Since debuting in 2016, Julio Urías has the lowest home run rate per fly ball in the majors. Justin Choi at FanGraphs dug deep to figure out why. A brief summary: unique fastball spin mixed with a wide repertoire of effective pitches helps a great deal.
Pitcher Sam Gaviglio has reportedly signed a minor league contract with the Dodgers, per Steve Adams at MLB Trade Rumors and Fabian Ardaya at The Athletic. The right-hander, who turns 32 in May, started five games for Triple-A Round Rock in the Rangers organization last year before leaving to sign with SSG of the Korean Baseball Organization. In the KBO, Gaviglio had a 5.86 ERA in 15 starts with 70 strikeouts in 81 innings. He pitched in the majors for parts of four seasons (2017-20) with the Mariners, Royals, and Blue Jays.

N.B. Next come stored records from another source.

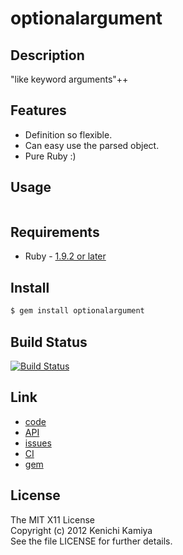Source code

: optionalargument
=================

Description
-----------

"like keyword arguments"++

Features
--------

* Definition so flexible.
* Can easy use the parsed object.
* Pure Ruby :)

Usage
-----

```ruby

```

Requirements
-------------

* Ruby - [1.9.2 or later](http://travis-ci.org/#!/kachick/optionalargument)

Install
-------

```bash
$ gem install optionalargument
```

Build Status
-------------

[![Build Status](https://secure.travis-ci.org/kachick/optionalargument.png)](http://travis-ci.org/kachick/optionalargument)

Link
----

* [code](https://github.com/kachick/optionalargument)
* [API](http://kachick.github.com/optionalargument/yard/frames.html)
* [issues](https://github.com/kachick/optionalargument/issues)
* [CI](http://travis-ci.org/#!/kachick/optionalargument)
* [gem](https://rubygems.org/gems/optionalargument)

License
--------

The MIT X11 License  
Copyright (c) 2012 Kenichi Kamiya  
See the file LICENSE for further details.


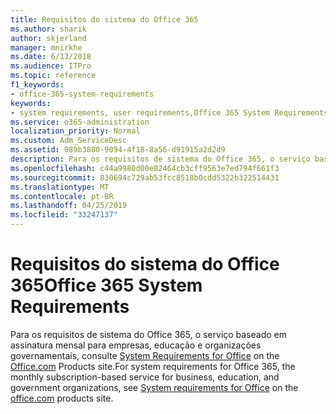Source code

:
 ```yaml
---
title: Requisitos do sistema do Office 365
ms.author: sharik
author: skjerland
manager: mnirkhe
ms.date: 6/13/2018
ms.audience: ITPro
ms.topic: reference
f1_keywords:
- office-365-system-requirements
keywords:
- system requirements, user requirements,Office 365 System Requirements
ms.service: o365-administration
localization_priority: Normal
ms.custom: Adm_ServiceDesc
ms.assetid: 089b3880-9094-4f18-8a56-d91915a2d2d9
description: Para os requisitos de sistema do Office 365, o serviço baseado em assinatura mensal para empresas, educação e organizações governamentais, consulte System Requirements for Office on the office.com Products site.
ms.openlocfilehash: c44a9980d00e82464cb3cff9563e7ed794f661f3
ms.sourcegitcommit: 830694c729ab53fcc8518b0cdd5322b322514431
ms.translationtype: MT
ms.contentlocale: pt-BR
ms.lasthandoff: 04/25/2019
ms.locfileid: "33247137"
---
```

# <a name="office-365-system-requirements"></a><span data-ttu-id="0e387-104">Requisitos do sistema do Office 365</span><span class="sxs-lookup"><span data-stu-id="0e387-104">Office 365 System Requirements</span></span>

<span data-ttu-id="0e387-105">Para os requisitos de sistema do Office 365, o serviço baseado em assinatura mensal para empresas, educação e organizações governamentais, consulte [System Requirements for Office](http://go.microsoft.com/fwlink/?LinkID=626095&amp;clcid=0x409) on the [Office.com](http://go.microsoft.com/fwlink/?LinkID=509817&amp;clcid=0x409) Products site.</span><span class="sxs-lookup"><span data-stu-id="0e387-105">For system requirements for Office 365, the monthly subscription-based service for business, education, and government organizations, see [System requirements for Office](http://go.microsoft.com/fwlink/?LinkID=626095&amp;clcid=0x409) on the [office.com](http://go.microsoft.com/fwlink/?LinkID=509817&amp;clcid=0x409) products site.</span></span> 
  

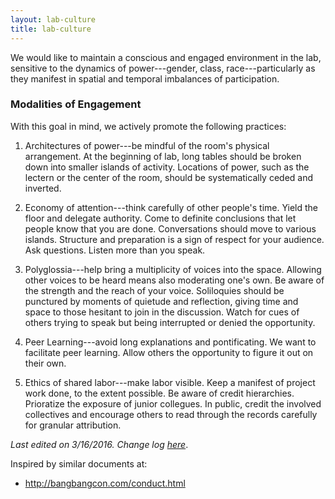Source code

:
 ```yaml
---
layout: lab-culture
title: lab-culture
---
```


We would like to maintain a conscious and engaged environment in the lab,
sensitive to the dynamics of power---gender, class, race---particularly as
they manifest in spatial and temporal imbalances of participation.

### Modalities of Engagement

With this goal in mind, we actively promote the following practices:

1. Architectures of power---be mindful of the room's physical arrangement. At
the beginning of lab, long tables should be broken down into smaller islands
of activity. Locations of power, such as the lectern or the center of the
room, should be systematically ceded and inverted.

2. Economy of attention---think carefully of other people's time. Yield the
floor and delegate authority. Come to definite conclusions that let people
know that you are done. Conversations should move to various islands.
Structure and preparation is a sign of respect for your audience. Ask
questions. Listen more than you speak.

3. Polyglossia---help bring a multiplicity of voices into the space. Allowing
other voices to be heard means also moderating one's own. Be aware of the
strength and the reach of your voice. Soliloquies should be punctured by
moments of quietude and reflection, giving time and space to those hesitant to
join in the discussion. Watch for cues of others trying to speak but being
interrupted or denied the opportunity.

4. Peer Learning---avoid long explanations and pontificating. We want to
facilitate peer learning. Allow others the opportunity to figure it out on
their own.

5. Ethics of shared labor---make labor visible. Keep a manifest of project work done, to the extent possible.  Be aware of credit hierarchies. Prioratize the exposure of junior collegues. In public, credit the involved collectives and encourage others to read through the records carefully for granular attribution.

*Last edited on 3/16/2016. Change log
[here](https://github.com/xpmethod/xpmethod.github.io/commits/master/lab-culture.md)*.

Inspired by similar documents at:

- <http://bangbangcon.com/conduct.html>


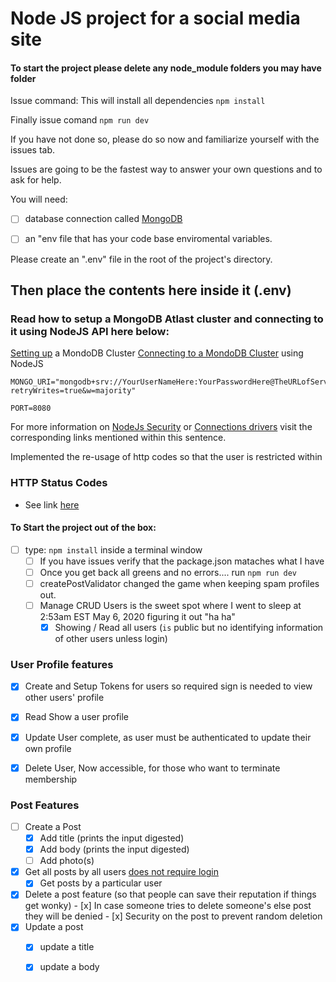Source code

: # Node JS project for a social media site

#### To start the project please delete any node_module folders you may have folder

Issue command: This will install all dependencies 
`npm install`

Finally issue comand 
`npm run dev`

If you have not done so, please do so now and familiarize yourself with the issues tab.

Issues are going to be the fastest way to answer your own questions and to ask for help.  
 
 
You will need:  
- [ ] database connection called [MongoDB](https://www.mongodb.com/cloud/atlas) 
- [ ] an "env file that has your code base enviromental variables.  


Please create an ".env" file in the root of the project's directory.




## Then place the contents here inside it (.env)
### Read how to setup a MongoDB  Atlast cluster and connecting to it using NodeJS API here below:
[Setting up](https://docs.atlas.mongodb.com/tutorial/create-new-cluster/) a MondoDB Cluster
[Connecting to a MondoDB Cluster](https://docs.atlas.mongodb.com/driver-connection/) using NodeJS

```
MONGO_URI="mongodb+srv://YourUserNameHere:YourPasswordHere@TheURLofServer/test?retryWrites=true&w=majority"

PORT=8080
```

For more information on [NodeJs Security](https://docs.mongodb.com/manual/core/security-scram/) or [Connections drivers](https://docs.mongodb.com/drivers/node) visit the corresponding links mentioned within this sentence.


Implemented the re-usage of http codes so that the user is restricted within 
### HTTP Status Codes

- See link [here](error_code_definitions.md)


#### To Start the project out of the box:
- [ ] type: `npm install` inside a terminal window
    - [ ] If you have issues verify that the package.json mataches what I have
    - [ ] Once you get back all greens and no errors.... run `npm run dev`
    - [ ] createPostValidator changed the game when keeping spam profiles out.
    - [ ] Manage CRUD Users is the sweet spot where I went to sleep at 2:53am EST May 6, 2020 figuring it out "ha ha"
      - [x] Showing / Read all users  (`is` public but no identifying information of other users unless login)  
### User Profile features

- [x] Create and Setup Tokens for users so required sign is needed to view other users' profile
- [x] Read Show a user profile
- [x] Update User complete, as user must be authenticated to update their own profile
- [x] Delete User, Now accessible, for those who want to terminate membership


### Post Features

- [ ] Create a Post
    - [x] Add title (prints the input digested)
    - [x] Add body  (prints the input digested)
    - [ ] Add photo(s)
- [x] Get all posts by all users [does not require login](https://github.com/Hawaiideveloper/nodeJS_SocialMediaSite/blob/0c7a360a5c48154986ce8a158b5021624b452ce3/routes/post.js#L24)
    - [x] Get posts by a particular user
- [x] Delete a post feature (so that people can save their reputation if things get wonky)
      - [x] In case someone tries to delete someone's else post they will be denied
      - [x] Security on the post to prevent random deletion
- [x] Update a post
     - [x] update a title
     - [x] update a body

Comedian and Los Angeles native Gabriel Iglesias has a show at Dodger Stadium on May 7 — the Dodgers are scheduled to be at Wrigley Field in Chicago that weekend — and talked with Beto Duran at CBS Sports LA about the show and Iglesias’s Dodgers fandom.
Patrick Dubuque at Baseball Prospectus riffs on potential MLB expansion, how close it may be and how the idea is used for other means. Says Dubuque: “Baseball is a sport to watch from home in an era of staying home, and while the action itself is as enjoyable as ever, the result is a transaction where the fans themselves have been put on mute, their cheers disconnected from the action and from each other.”
Andy McCullough at The Athletic talked to over a dozen minor league owners and officials of teams that lost major league affiliation after 2020. The extensive profile details the trials and tribulations of adjusting to a new system, and contains several memorable quotes. Like this description of rising food casts: “These kids eat like they’re locusts going through a wheat field.”
T.J. Quinn, Elizabeth Merrill and William Weinbaum at ESPN also chronicled the past year after minor league upheaval, and among the nuggets within is a mention of Endeavor, the group that bought 10 minor league teams in December, including the Triple-A Oklahoma City Dodgers. From ESPN: “MLB recently adopted a rule that no one may own more than 24 minor league teams or more than nine within the same minor league level. That rule is to be reevaluated in the years to come.”